■ TASK ITEM
Nothing should be output except the lines from the top of the material below through the line that contains "# Software Support", each exactly as written.

■ DATA
====

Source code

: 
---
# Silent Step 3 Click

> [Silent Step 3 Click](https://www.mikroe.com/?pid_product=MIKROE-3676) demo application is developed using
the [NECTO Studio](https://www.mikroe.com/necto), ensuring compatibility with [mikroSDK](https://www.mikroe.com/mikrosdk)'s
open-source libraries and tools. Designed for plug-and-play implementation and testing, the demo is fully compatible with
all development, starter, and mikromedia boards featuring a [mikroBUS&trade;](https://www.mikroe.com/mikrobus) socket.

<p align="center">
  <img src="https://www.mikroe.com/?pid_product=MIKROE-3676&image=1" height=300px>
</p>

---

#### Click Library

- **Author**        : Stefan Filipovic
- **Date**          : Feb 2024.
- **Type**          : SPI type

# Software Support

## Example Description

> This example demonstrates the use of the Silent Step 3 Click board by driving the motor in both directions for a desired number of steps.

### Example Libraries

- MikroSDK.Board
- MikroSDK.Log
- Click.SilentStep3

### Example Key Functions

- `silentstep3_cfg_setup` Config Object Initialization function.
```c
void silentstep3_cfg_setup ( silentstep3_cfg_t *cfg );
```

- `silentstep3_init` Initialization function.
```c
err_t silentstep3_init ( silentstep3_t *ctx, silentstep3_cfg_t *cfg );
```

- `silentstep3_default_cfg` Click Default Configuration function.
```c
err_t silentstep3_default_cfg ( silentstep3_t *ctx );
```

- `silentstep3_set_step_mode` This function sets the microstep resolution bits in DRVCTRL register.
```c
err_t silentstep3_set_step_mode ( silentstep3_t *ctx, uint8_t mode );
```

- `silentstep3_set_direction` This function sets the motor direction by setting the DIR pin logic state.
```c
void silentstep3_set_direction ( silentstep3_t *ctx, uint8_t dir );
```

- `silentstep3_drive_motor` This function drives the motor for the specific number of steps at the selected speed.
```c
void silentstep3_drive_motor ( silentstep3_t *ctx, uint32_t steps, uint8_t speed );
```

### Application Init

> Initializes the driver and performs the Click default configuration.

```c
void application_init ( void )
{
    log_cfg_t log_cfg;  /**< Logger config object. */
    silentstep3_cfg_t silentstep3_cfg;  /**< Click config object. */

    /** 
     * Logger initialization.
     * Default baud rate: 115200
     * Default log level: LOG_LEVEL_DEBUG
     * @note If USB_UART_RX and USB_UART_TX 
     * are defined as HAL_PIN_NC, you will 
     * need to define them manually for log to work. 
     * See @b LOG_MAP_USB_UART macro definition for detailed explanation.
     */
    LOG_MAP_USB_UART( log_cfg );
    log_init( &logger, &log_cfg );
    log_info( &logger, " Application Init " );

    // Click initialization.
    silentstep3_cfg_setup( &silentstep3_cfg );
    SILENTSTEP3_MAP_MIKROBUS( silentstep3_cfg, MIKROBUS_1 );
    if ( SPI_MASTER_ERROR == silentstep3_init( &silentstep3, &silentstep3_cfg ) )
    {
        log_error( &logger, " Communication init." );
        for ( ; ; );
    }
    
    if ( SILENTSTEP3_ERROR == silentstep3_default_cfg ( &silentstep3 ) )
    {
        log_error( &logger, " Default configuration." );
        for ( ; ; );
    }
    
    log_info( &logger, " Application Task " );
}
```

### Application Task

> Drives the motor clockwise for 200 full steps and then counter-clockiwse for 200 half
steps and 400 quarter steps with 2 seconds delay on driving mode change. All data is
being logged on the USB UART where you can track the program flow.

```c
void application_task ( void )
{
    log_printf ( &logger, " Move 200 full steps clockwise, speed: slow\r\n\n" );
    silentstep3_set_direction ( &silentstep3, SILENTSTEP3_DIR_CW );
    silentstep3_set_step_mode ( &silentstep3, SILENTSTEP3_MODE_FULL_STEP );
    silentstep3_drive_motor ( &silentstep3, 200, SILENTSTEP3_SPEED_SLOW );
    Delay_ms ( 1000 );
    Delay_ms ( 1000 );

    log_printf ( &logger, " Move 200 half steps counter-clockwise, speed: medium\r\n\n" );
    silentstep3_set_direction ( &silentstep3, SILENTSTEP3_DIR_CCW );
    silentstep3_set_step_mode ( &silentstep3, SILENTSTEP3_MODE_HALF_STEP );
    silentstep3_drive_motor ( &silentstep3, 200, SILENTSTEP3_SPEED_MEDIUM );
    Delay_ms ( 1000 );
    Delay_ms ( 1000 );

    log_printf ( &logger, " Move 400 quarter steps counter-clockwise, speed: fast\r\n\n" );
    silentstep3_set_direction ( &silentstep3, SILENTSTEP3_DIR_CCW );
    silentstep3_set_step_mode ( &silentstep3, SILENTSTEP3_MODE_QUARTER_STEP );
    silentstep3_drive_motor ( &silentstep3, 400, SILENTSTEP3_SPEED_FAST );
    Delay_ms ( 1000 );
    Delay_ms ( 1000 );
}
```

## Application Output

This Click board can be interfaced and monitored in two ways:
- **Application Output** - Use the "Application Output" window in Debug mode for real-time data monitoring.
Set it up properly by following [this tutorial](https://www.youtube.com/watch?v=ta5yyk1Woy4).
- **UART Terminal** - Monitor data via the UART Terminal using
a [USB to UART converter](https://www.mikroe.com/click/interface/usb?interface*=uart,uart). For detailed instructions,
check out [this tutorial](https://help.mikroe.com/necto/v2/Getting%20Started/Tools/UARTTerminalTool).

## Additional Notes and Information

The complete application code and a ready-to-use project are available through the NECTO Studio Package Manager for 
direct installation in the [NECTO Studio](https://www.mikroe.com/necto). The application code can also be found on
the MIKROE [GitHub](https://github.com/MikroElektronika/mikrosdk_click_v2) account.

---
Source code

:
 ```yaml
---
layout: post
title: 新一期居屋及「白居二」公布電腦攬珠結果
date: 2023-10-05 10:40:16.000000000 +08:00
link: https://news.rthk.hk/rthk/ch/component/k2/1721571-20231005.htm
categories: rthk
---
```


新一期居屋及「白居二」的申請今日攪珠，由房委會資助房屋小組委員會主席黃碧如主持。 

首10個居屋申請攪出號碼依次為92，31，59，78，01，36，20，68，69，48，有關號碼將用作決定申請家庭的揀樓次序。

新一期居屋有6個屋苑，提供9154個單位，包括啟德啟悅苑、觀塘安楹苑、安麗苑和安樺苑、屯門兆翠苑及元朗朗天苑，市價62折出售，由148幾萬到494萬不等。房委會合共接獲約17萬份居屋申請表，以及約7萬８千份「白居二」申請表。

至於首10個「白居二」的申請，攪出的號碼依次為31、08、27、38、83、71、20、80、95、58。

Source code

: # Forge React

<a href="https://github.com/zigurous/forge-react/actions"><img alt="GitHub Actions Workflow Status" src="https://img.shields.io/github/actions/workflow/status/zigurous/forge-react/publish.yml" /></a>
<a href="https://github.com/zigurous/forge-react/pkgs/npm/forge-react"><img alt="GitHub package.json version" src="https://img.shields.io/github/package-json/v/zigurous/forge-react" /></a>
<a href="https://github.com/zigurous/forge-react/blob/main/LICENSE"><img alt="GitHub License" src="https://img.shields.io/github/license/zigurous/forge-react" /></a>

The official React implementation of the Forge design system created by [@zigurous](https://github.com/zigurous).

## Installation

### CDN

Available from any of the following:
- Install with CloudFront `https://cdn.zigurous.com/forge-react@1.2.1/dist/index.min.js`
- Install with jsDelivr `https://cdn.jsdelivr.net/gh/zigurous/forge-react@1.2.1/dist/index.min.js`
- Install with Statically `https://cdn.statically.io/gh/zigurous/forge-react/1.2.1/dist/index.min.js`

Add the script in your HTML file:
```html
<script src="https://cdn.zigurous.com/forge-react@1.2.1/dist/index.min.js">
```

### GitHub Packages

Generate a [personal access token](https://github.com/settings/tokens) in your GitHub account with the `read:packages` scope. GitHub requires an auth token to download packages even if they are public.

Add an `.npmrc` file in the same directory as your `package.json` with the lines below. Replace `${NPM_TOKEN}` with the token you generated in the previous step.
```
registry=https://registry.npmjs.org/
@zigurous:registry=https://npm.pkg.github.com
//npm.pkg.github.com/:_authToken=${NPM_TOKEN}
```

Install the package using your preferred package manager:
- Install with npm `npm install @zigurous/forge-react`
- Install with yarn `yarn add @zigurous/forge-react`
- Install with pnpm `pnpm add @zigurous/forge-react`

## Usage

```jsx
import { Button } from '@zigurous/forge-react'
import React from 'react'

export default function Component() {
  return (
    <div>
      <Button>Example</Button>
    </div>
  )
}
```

====

■ ANSWER TO THIS EXERCISE
Source code

: 
---
# Silent Step 3 Click

> [Silent Step 3 Click](https://www.mikroe.com/?pid_product=MIKROE-3676) demo application is developed using
the [NECTO Studio](https://www.mikroe.com/necto), ensuring compatibility with [mikroSDK](https://www.mikroe.com/mikrosdk)'s
open-source libraries and tools. Designed for plug-and-play implementation and testing, the demo is fully compatible with
all development, starter, and mikromedia boards featuring a [mikroBUS&trade;](https://www.mikroe.com/mikrobus) socket.

<p align="center">
  <img src="https://www.mikroe.com/?pid_product=MIKROE-3676&image=1" height=300px>
</p>

---

#### Click Library

- **Author**        : Stefan Filipovic
- **Date**          : Feb 2024.
- **Type**          : SPI type

# Software Support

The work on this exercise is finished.